Ferox had never fought a woman. The closest he had come had been when he and Vindex faced the masked Enica and that had never become serious. He feared having to kill her or any woman. The Silures did not kill women, or children for that matter, for it was seen as unlucky. They took captives on the raids, and the women suffered and became slaves or sometimes wives. It was not the softest of lives, but over time many became as much part of the tribe as those of the blood. That was if they realised that being of the Silures was to be of the finest people in the world, the only true people.

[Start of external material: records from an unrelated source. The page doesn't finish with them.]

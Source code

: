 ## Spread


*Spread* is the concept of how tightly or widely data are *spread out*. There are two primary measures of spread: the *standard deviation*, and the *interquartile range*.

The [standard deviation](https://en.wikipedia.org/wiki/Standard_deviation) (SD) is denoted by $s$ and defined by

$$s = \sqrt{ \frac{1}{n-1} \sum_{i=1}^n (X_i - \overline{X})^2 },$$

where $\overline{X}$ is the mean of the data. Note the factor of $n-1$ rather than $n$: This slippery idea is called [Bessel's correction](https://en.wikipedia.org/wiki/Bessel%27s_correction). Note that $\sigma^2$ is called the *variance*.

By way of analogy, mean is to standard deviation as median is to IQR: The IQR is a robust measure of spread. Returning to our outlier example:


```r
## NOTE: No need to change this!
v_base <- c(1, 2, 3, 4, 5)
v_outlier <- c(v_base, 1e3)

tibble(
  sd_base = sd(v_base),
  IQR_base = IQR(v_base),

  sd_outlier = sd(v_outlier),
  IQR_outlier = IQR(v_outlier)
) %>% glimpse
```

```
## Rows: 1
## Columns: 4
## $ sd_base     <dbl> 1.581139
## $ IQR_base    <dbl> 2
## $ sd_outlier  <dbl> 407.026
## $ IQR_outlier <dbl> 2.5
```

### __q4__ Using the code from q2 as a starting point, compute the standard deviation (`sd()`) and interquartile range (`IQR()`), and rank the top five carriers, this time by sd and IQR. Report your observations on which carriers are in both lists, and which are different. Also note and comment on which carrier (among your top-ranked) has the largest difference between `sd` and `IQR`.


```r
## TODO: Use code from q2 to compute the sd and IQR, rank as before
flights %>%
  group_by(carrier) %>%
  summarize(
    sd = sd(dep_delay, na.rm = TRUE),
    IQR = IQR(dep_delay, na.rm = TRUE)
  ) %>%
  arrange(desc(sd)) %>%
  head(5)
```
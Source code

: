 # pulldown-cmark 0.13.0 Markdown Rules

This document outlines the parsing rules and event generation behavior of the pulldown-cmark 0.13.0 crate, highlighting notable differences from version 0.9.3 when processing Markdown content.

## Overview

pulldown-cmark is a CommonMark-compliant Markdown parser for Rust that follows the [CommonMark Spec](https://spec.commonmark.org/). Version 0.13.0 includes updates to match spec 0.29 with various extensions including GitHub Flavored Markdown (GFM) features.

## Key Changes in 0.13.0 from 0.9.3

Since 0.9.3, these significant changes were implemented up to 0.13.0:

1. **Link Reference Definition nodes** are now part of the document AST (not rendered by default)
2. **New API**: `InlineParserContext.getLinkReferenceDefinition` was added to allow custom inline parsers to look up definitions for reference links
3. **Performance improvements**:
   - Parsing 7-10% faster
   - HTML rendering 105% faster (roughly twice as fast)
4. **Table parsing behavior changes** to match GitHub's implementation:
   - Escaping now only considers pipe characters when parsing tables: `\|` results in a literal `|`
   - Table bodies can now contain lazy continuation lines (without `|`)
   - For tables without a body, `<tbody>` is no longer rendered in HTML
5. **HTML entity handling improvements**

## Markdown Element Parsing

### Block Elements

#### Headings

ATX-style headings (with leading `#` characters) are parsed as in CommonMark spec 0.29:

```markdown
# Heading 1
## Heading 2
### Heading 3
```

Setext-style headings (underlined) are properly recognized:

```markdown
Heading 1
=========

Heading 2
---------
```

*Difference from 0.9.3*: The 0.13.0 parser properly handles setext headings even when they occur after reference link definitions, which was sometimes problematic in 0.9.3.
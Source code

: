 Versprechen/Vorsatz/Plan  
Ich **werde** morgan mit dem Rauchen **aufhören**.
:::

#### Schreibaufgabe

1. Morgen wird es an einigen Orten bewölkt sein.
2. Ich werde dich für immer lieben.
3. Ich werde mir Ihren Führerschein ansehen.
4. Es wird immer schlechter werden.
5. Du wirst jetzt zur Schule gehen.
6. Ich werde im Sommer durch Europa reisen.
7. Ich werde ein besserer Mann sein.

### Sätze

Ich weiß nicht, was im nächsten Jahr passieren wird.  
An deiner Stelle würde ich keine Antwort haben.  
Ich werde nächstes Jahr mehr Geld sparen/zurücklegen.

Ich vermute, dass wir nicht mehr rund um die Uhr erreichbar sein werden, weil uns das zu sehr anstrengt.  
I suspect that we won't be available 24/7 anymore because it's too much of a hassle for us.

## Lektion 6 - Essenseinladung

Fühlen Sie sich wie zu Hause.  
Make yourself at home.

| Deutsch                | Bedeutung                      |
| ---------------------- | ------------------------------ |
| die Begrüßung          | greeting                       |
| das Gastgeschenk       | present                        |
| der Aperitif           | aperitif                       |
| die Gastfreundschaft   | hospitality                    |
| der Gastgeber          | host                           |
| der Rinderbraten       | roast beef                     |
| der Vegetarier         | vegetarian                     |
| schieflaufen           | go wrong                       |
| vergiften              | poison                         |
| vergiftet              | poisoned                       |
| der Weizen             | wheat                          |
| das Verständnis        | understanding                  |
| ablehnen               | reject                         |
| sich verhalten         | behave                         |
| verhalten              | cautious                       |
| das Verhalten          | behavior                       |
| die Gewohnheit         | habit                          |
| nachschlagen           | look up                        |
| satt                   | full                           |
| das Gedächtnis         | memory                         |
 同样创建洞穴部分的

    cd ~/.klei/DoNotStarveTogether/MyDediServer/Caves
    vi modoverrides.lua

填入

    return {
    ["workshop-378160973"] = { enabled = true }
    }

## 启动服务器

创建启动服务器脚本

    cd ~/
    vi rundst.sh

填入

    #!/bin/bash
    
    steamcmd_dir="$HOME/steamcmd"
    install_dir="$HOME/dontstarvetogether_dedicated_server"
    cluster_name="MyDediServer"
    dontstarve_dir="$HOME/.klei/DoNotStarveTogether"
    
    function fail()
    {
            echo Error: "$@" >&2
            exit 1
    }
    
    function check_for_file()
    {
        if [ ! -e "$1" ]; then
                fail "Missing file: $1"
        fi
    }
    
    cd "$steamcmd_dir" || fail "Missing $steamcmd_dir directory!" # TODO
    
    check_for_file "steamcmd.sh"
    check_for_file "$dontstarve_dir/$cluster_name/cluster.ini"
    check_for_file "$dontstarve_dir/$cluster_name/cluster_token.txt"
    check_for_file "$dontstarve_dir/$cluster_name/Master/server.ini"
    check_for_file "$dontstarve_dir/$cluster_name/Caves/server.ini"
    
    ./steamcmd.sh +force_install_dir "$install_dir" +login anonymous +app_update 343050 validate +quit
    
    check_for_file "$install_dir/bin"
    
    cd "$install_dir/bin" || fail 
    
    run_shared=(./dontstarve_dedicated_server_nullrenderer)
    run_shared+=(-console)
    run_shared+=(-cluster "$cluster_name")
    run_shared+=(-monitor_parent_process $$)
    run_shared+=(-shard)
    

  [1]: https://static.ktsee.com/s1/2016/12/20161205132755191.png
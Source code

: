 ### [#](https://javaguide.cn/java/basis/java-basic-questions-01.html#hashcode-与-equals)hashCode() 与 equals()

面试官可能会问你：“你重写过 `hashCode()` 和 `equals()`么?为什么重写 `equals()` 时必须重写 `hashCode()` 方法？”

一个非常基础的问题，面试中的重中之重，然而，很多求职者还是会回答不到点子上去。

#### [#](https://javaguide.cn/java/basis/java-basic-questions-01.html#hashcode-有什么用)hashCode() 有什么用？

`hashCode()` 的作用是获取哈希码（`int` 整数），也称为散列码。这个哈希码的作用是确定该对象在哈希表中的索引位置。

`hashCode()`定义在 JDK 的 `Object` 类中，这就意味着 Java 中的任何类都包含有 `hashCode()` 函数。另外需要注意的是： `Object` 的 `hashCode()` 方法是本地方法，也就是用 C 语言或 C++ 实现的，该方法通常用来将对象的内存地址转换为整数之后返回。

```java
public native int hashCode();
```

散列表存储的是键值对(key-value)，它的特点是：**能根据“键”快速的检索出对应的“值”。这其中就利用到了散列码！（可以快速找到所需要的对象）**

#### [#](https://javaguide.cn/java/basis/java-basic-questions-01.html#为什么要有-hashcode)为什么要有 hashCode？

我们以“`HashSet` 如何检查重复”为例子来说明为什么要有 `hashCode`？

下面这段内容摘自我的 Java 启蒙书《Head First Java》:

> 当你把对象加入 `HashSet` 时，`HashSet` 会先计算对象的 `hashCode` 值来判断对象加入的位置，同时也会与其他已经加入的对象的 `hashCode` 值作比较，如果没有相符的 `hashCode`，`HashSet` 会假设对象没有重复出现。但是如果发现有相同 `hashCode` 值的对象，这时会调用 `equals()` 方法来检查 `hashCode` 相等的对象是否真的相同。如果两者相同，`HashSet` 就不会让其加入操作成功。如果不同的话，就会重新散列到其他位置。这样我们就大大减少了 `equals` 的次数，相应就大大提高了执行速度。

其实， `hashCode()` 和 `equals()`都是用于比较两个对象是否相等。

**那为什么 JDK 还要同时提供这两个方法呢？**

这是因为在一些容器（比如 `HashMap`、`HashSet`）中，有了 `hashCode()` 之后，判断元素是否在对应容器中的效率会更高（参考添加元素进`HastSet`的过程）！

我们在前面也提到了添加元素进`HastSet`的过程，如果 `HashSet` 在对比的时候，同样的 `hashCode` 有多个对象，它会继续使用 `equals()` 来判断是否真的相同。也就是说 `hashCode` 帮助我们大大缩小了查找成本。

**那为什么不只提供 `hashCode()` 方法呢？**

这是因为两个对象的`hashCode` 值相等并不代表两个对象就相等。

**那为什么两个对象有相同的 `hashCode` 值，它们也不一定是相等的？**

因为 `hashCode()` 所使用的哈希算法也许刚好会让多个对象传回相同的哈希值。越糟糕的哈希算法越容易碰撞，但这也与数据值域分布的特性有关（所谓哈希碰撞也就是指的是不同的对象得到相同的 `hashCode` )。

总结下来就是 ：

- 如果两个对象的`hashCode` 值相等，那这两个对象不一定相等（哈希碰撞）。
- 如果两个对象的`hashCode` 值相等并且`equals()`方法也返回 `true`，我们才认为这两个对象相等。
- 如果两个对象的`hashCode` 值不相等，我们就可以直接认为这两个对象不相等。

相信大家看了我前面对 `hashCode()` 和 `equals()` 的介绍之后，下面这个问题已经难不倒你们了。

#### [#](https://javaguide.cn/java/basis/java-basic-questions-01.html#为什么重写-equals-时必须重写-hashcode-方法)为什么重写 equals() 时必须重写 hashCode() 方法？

His instincts revolted at the thought that he might have to kill a woman, or hand her over to let someone else do the job since that was simply a cowardly way of doing the same thing. All boys born to his tribe were bound by bans against doing certain things. These were secret, known only to them and whoever had prophesied their fortune after their birth. He was bound never to harm a woman, child or creature from the deep sea. His soul, his very essence and certainly his power as a man would decay and crumble if he violated any of these taboos. The one about the sea creatures was easy enough, and the others fitted the beliefs of the Silures, although he suspected these were rare as he had never heard of any past warrior of his tribe bound in the same way. He wondered whether Acco was the one who had given him such a strange fate. After so many years as a Roman, Ferox should probably have dismissed all this as mere superstition. Yet not long ago he had seen the Mother break her oath and die moments later. There was so much about the world the Romans – or even the Greeks with all their cleverness – could simply not understand.
*
He must have slept in the end, for Vindex’s snoring woke him with a start. The sky was clear, the stars beginning to fade, and dawn not far off. Enica was gone, so he rose and went to find her. It was good to move to shake off the chill and stiffness of the night. He found her easily, standing straight, her heavy cloak pulled tightly around her. For a moment he thought of one of those statuettes of Ephesian Artemis that he had seen many Romans from the east carry with them. She was staring out across the valley at the high peaks in the far distance. Some still had snow on them from the last winter.